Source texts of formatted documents
-=-=-=-=-
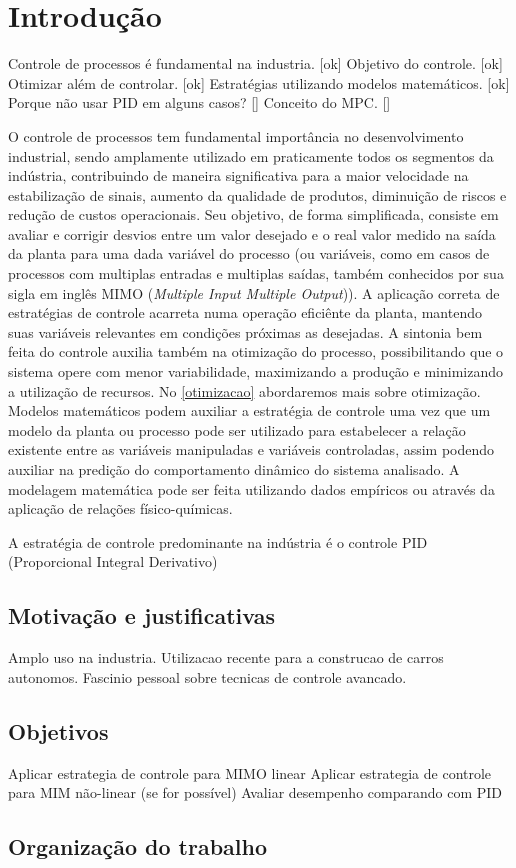 \chapter{Introdução}

Controle de processos é fundamental na industria.	[ok]
Objetivo do controle.								[ok]
Otimizar além de controlar.							[ok]
Estratégias utilizando modelos matemáticos.			[ok]
Porque não usar PID em alguns casos?				[]
Conceito do MPC.									[]

O controle de processos tem fundamental importância no desenvolvimento industrial, sendo amplamente utilizado em praticamente todos os segmentos da indústria, contribuindo de maneira significativa para a maior velocidade na estabilização de sinais, aumento da qualidade de produtos, diminuição de riscos e redução de custos operacionais. Seu objetivo, de forma simplificada, consiste em avaliar e corrigir desvios entre um valor desejado e o real valor medido na saída da planta para uma dada variável do processo (ou variáveis, como em casos de processos com multiplas entradas e multiplas saídas, também conhecidos por sua sigla em inglês MIMO (\textit{Multiple Input Multiple Output})). A aplicação correta de estratégias de controle acarreta numa operação eficiênte da planta, mantendo suas variáveis relevantes em condições próximas as desejadas. A sintonia bem feita do controle auxilia também na otimização do processo, possibilitando que o sistema opere com menor variabilidade, maximizando a produção e minimizando a utilização de recursos. No \autoref{otimizacao} abordaremos mais sobre otimização.
Modelos matemáticos podem auxiliar a estratégia de controle uma vez que um modelo da planta ou processo pode ser utilizado para estabelecer a relação existente entre as variáveis manipuladas e variáveis controladas, assim podendo auxiliar na predição do comportamento dinâmico do sistema analisado. A modelagem matemática pode ser feita utilizando dados empíricos ou através da aplicação de relações físico-químicas.

A estratégia de controle predominante na indústria é o controle PID (Proporcional Integral Derivativo)


\section{Motivação e justificativas}

Amplo uso na industria.
Utilizacao recente para a construcao de carros autonomos.
Fascinio pessoal sobre tecnicas de controle avancado.

\section{Objetivos}

Aplicar estrategia de controle para MIMO linear
Aplicar estrategia de controle para MIM não-linear (se for possível)
Avaliar desempenho comparando com PID

\section{Organização do trabalho}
-=-=-=-=-
### Task to complete
Print each line above exactly as it appears, excluding all images.

### Exercise answer
 \chapter{Introdução}

Controle de processos é fundamental na industria.	[ok]
Objetivo do controle.								[ok]
Otimizar além de controlar.							[ok]
Estratégias utilizando modelos matemáticos.			[ok]
Porque não usar PID em alguns casos?				[]
Conceito do MPC.									[]

O controle de processos tem fundamental importância no desenvolvimento industrial, sendo amplamente utilizado em praticamente todos os segmentos da indústria, contribuindo de maneira significativa para a maior velocidade na estabilização de sinais, aumento da qualidade de produtos, diminuição de riscos e redução de custos operacionais. Seu objetivo, de forma simplificada, consiste em avaliar e corrigir desvios entre um valor desejado e o real valor medido na saída da planta para uma dada variável do processo (ou variáveis, como em casos de processos com multiplas entradas e multiplas saídas, também conhecidos por sua sigla em inglês MIMO (\textit{Multiple Input Multiple Output})). A aplicação correta de estratégias de controle acarreta numa operação eficiênte da planta, mantendo suas variáveis relevantes em condições próximas as desejadas. A sintonia bem feita do controle auxilia também na otimização do processo, possibilitando que o sistema opere com menor variabilidade, maximizando a produção e minimizando a utilização de recursos. No \autoref{otimizacao} abordaremos mais sobre otimização.
Modelos matemáticos podem auxiliar a estratégia de controle uma vez que um modelo da planta ou processo pode ser utilizado para estabelecer a relação existente entre as variáveis manipuladas e variáveis controladas, assim podendo auxiliar na predição do comportamento dinâmico do sistema analisado. A modelagem matemática pode ser feita utilizando dados empíricos ou através da aplicação de relações físico-químicas.

A estratégia de controle predominante na indústria é o controle PID (Proporcional Integral Derivativo)


\section{Motivação e justificativas}

Amplo uso na industria.
Utilizacao recente para a construcao de carros autonomos.
Fascinio pessoal sobre tecnicas de controle avancado.

\section{Objetivos}

Aplicar estrategia de controle para MIMO linear
Aplicar estrategia de controle para MIM não-linear (se for possível)
Avaliar desempenho comparando com PID

\section{Organização do trabalho}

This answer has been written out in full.